In a media and analysts’ briefing held on Sept 4, CapitaLand Ltd (CapLand) unveiled its design for a new 99-year residential development located on the former Gillman Heights Condominium site. This site is the last Housing and Urban Development Company (HUDC) site not within a Housing and Development Board (HDB) estate. HUDC essentially means privatised HDB flats.
To recap, CapLand had in May 2009 completed the purchase of Gillman Heights after more than a year of legal proceedings against a group of minority owners appealing against the en-bloc sale. En-bloc purchase was done through Ankerite Pte Ltd, a consortium comprising CapLand, HPL Orchard Place Pte Ltd and two private funds. CapLand has since increased its stake in the consortium from 50% to 60% - taking over 10% stakes owned by a private fund.
The new condominuim project is called The Interlace. It sits on a eight-hectare site, located at the junction of Alexandra Road and Depot Road, next to Ayer Rajah Expressway and also in close proximity to West Coast Highway.

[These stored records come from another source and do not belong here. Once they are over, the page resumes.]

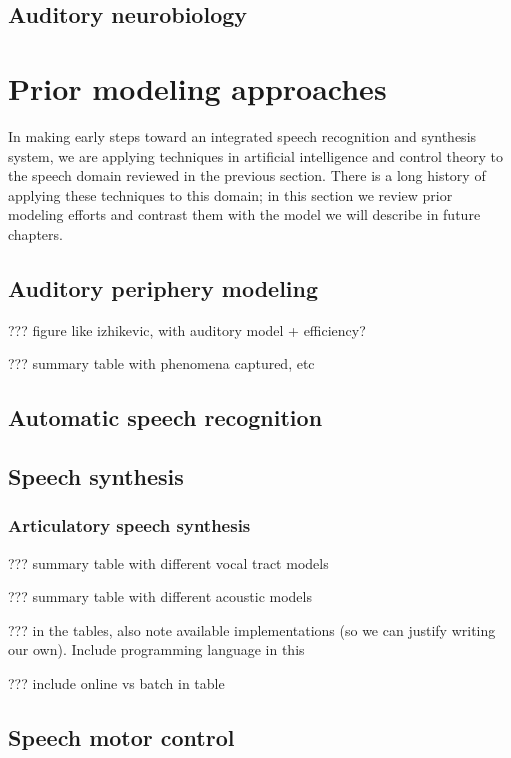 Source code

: \subsection{Auditory neurobiology}

\section{Prior modeling approaches}

In making early steps toward
an integrated speech recognition and synthesis system,
we are applying techniques
in artificial intelligence and control theory
to the speech domain reviewed in the previous section.
There is a long history of applying these techniques
to this domain;
in this section we review prior modeling efforts
and contrast them with the model we will describe
in future chapters.

\subsection{Auditory periphery modeling}

??? figure like izhikevic, with auditory model + efficiency?

??? summary table with phenomena captured, etc

\subsection{Automatic speech recognition}

\subsection{Speech synthesis}

\subsubsection{Articulatory speech synthesis}

??? summary table with different vocal tract models

??? summary table with different acoustic models

??? in the tables, also note available implementations
(so we can justify writing our own).
Include programming language in this

??? include online vs batch in table

\subsection{Speech motor control}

There will be a total of 1,040 units. Sizes range from 807 sq ft to 6,308 sq ft in the form of two-, three-, four-bedroom apartments, penthouses and duplex garden units. CapLand intends to launch The Interlace next month.
Renowned architect firm Office for Metropolitan Architecture (OMA) designed The Interlace. Thirtyone apartment blocks, each six stories tall, are stacked in a hexagonal arrangement to form eight large-scale open and permeable courtyards. The interlocking volumes form the topography of a “vertical village” with cascading sky gardens and private and public roof terraces vertically extending the landscape of the courtyards. Project is expected to be completed in 2014F.
CapLand has also secured S$660mil project financing for The Interlace with seven participating banks. The loan syndication was particularly well-received, attracting over S$1bil in funds. CapLand’s management has conveyed that an all-in interest margin of 3.48% would be payable, or 2.8% margin above the three-month Singapore Interbank Offer Rate.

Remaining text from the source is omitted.